La metà degli anziani ricoverati in casa di riposo soffre di difficoltà nella deglutizione


La disfagia orofaringea è un sintomo molto comune tra gli anziani, spesso correlato all'età e alla presenza di malattie neurologiche e muscolari. Si stima che la prevalenza della disfagia orofaringea aumenti al 50% o più tra gli anziani ricoverati in ospedale o nelle case di riposo, colpendo circa il 13% della popolazione generale sopra i 65 anni. Inoltre, si ritiene che circa una persona su 17 possa sperimentarla in qualche momento della vita. Nei pazienti colpiti da ictus e malattie neurologiche cronico-degenerative come Alzheimer, Parkinson, demenza e SLA, la disfagia può verificarsi in percentuali che vanno dal 20% all'80%.

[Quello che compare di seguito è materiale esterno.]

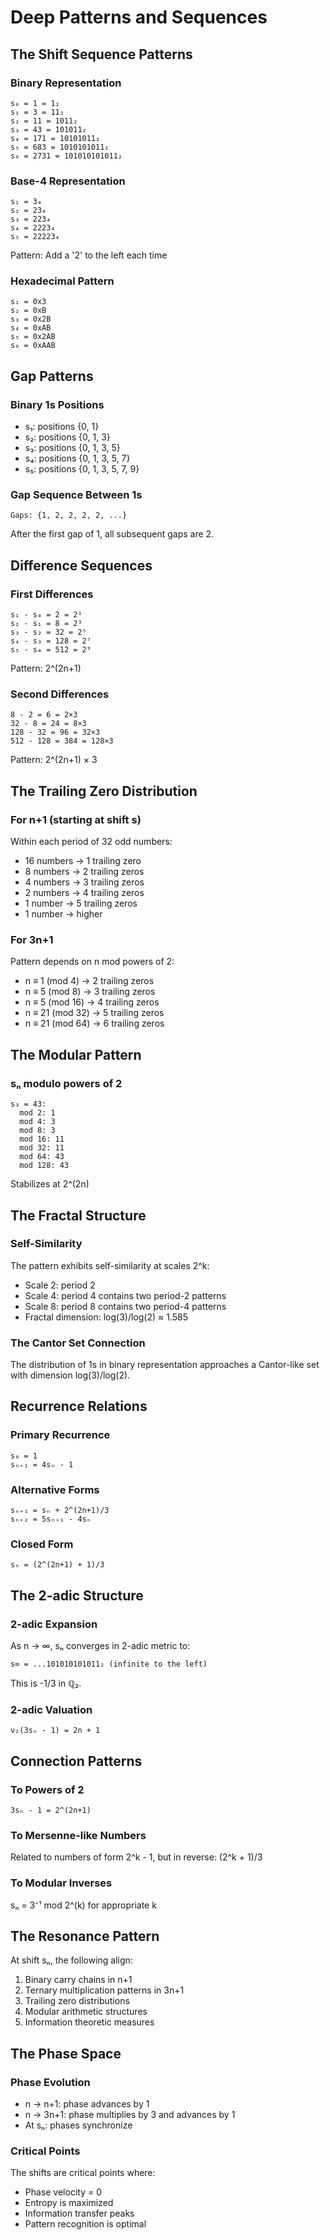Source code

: # Deep Patterns and Sequences

## The Shift Sequence Patterns

### Binary Representation
```
s₀ = 1 = 1₂
s₁ = 3 = 11₂
s₂ = 11 = 1011₂
s₃ = 43 = 101011₂
s₄ = 171 = 10101011₂
s₅ = 683 = 1010101011₂
s₆ = 2731 = 101010101011₂
```

### Base-4 Representation
```
s₁ = 3₄
s₂ = 23₄
s₃ = 223₄
s₄ = 2223₄
s₅ = 22223₄
```
Pattern: Add a '2' to the left each time

### Hexadecimal Pattern
```
s₁ = 0x3
s₂ = 0xB
s₃ = 0x2B
s₄ = 0xAB
s₅ = 0x2AB
s₆ = 0xAAB
```

## Gap Patterns

### Binary 1s Positions
- s₁: positions {0, 1}
- s₂: positions {0, 1, 3}
- s₃: positions {0, 1, 3, 5}
- s₄: positions {0, 1, 3, 5, 7}
- s₅: positions {0, 1, 3, 5, 7, 9}

### Gap Sequence Between 1s
```
Gaps: {1, 2, 2, 2, 2, ...}
```
After the first gap of 1, all subsequent gaps are 2.

## Difference Sequences

### First Differences
```
s₁ - s₀ = 2 = 2¹
s₂ - s₁ = 8 = 2³
s₃ - s₂ = 32 = 2⁵
s₄ - s₃ = 128 = 2⁷
s₅ - s₄ = 512 = 2⁹
```
Pattern: 2^(2n+1)

### Second Differences
```
8 - 2 = 6 = 2×3
32 - 8 = 24 = 8×3
128 - 32 = 96 = 32×3
512 - 128 = 384 = 128×3
```
Pattern: 2^(2n+1) × 3

## The Trailing Zero Distribution

### For n+1 (starting at shift s)
Within each period of 32 odd numbers:
- 16 numbers → 1 trailing zero
- 8 numbers → 2 trailing zeros
- 4 numbers → 3 trailing zeros
- 2 numbers → 4 trailing zeros
- 1 number → 5 trailing zeros
- 1 number → higher

### For 3n+1
Pattern depends on n mod powers of 2:
- n ≡ 1 (mod 4) → 2 trailing zeros
- n ≡ 5 (mod 8) → 3 trailing zeros
- n ≡ 5 (mod 16) → 4 trailing zeros
- n ≡ 21 (mod 32) → 5 trailing zeros
- n ≡ 21 (mod 64) → 6 trailing zeros

## The Modular Pattern

### sₙ modulo powers of 2
```
s₃ = 43:
  mod 2: 1
  mod 4: 3
  mod 8: 3
  mod 16: 11
  mod 32: 11
  mod 64: 43
  mod 128: 43
```
Stabilizes at 2^(2n)

## The Fractal Structure

### Self-Similarity
The pattern exhibits self-similarity at scales 2^k:
- Scale 2: period 2
- Scale 4: period 4 contains two period-2 patterns
- Scale 8: period 8 contains two period-4 patterns
- Fractal dimension: log(3)/log(2) ≈ 1.585

### The Cantor Set Connection
The distribution of 1s in binary representation approaches a Cantor-like set with dimension log(3)/log(2).

## Recurrence Relations

### Primary Recurrence
```
s₀ = 1
sₙ₊₁ = 4sₙ - 1
```

### Alternative Forms
```
sₙ₊₁ = sₙ + 2^(2n+1)/3
sₙ₊₂ = 5sₙ₊₁ - 4sₙ
```

### Closed Form
```
sₙ = (2^(2n+1) + 1)/3
```

## The 2-adic Structure

### 2-adic Expansion
As n → ∞, sₙ converges in 2-adic metric to:
```
s∞ = ...101010101011₂ (infinite to the left)
```
This is -1/3 in ℚ₂.

### 2-adic Valuation
```
ν₂(3sₙ - 1) = 2n + 1
```

## Connection Patterns

### To Powers of 2
```
3sₙ - 1 = 2^(2n+1)
```

### To Mersenne-like Numbers
Related to numbers of form 2^k - 1, but in reverse: (2^k + 1)/3

### To Modular Inverses
sₙ = 3⁻¹ mod 2^(k) for appropriate k

## The Resonance Pattern

At shift sₙ, the following align:
1. Binary carry chains in n+1
2. Ternary multiplication patterns in 3n+1
3. Trailing zero distributions
4. Modular arithmetic structures
5. Information theoretic measures

## The Phase Space

### Phase Evolution
- n → n+1: phase advances by 1
- n → 3n+1: phase multiplies by 3 and advances by 1
- At sₙ: phases synchronize

### Critical Points
The shifts are critical points where:
- Phase velocity = 0
- Entropy is maximized
- Information transfer peaks
- Pattern recognition is optimal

Il presidente della Società Italiana di Nutrizione Clinica e Metabolismo (SINuC), Maurizio Muscaritoli, ha sottolineato che la disfagia è in costante aumento e ha un notevole impatto sociale, sanitario ed economico. Tuttavia, spesso rimane sotto-diagnosticata e insufficientemente trattata.
La deglutizione degli alimenti è un atto involontario che si verifica circa 150 volte al giorno, mentre la deglutizione della saliva avviene ogni 30 secondi durante la veglia e ogni minuto durante il sonno, ovvero circa 1.600-2.000 volte al giorno. Questo è un processo complesso che coinvolge il sistema respiratorio e il tratto digestivo superiore, compreso la bocca, la faringe e l'esofago, che lavorano in sinergia.
La difficoltà nella deglutizione può causare disagio, ansia, depressione e isolamento sociale, nonché portare a problemi nutrizionali, disidratazione e perdita di massa muscolare. Le complicazioni, tuttavia, vanno oltre, in quanto una diminuzione della sicurezza nella deglutizione può comportare il passaggio involontario di cibi o liquidi nelle vie respiratorie, aumentando il rischio di aspirazione tracheo-bronchiale, polmonite da corpo estraneo e persino morte.
Il direttore dell'Unità di Nutrizione Clinica presso l'INRCA di Ancona, Paolo Orlandoni, sottolinea l'importanza di prestare attenzione ai segnali di pericolo che indicano il rischio di aspirazione di cibo nelle vie respiratorie. “È importante che il paziente o chi lo assiste, sia esso un familiare o un sanitario, ponga attenzione ad alcuni campanelli d’allarme, che indicano il probabile e il potenziale rischio di passaggio di piccole quantità̀ di alimenti nelle vie aeree”. L’esperto propone l'uso di additivi naturali o artificiali, come addensanti, diluenti e lubrificanti, per modificare la consistenza degli alimenti e renderli più sicuri da deglutire.
Nei casi in cui la dieta modificata da sola non riesca a soddisfare le esigenze del paziente, si può ricorrere all'uso di integratori nutrizionali orali. Il dottor Samir Sukkar, esperto in gastroenterologia e membro del direttivo SINuC, sottolinea la necessità di un approccio integrato alla nutrizione nelle case di riposo, in particolare per i pazienti con disfagia. “Alimentarsi non è un’operazione meccanica e medicalizzata, ma un’azione complessa, ricca di significati e di valori culturali, emotivi, psicologici, simbolici, sensoriali. Per questo è importante cercare soluzioni che permettano all’ospite Rsa di continuare a provare il piacere del cibo, soprattutto quando questo è l’unico piacere che ha”.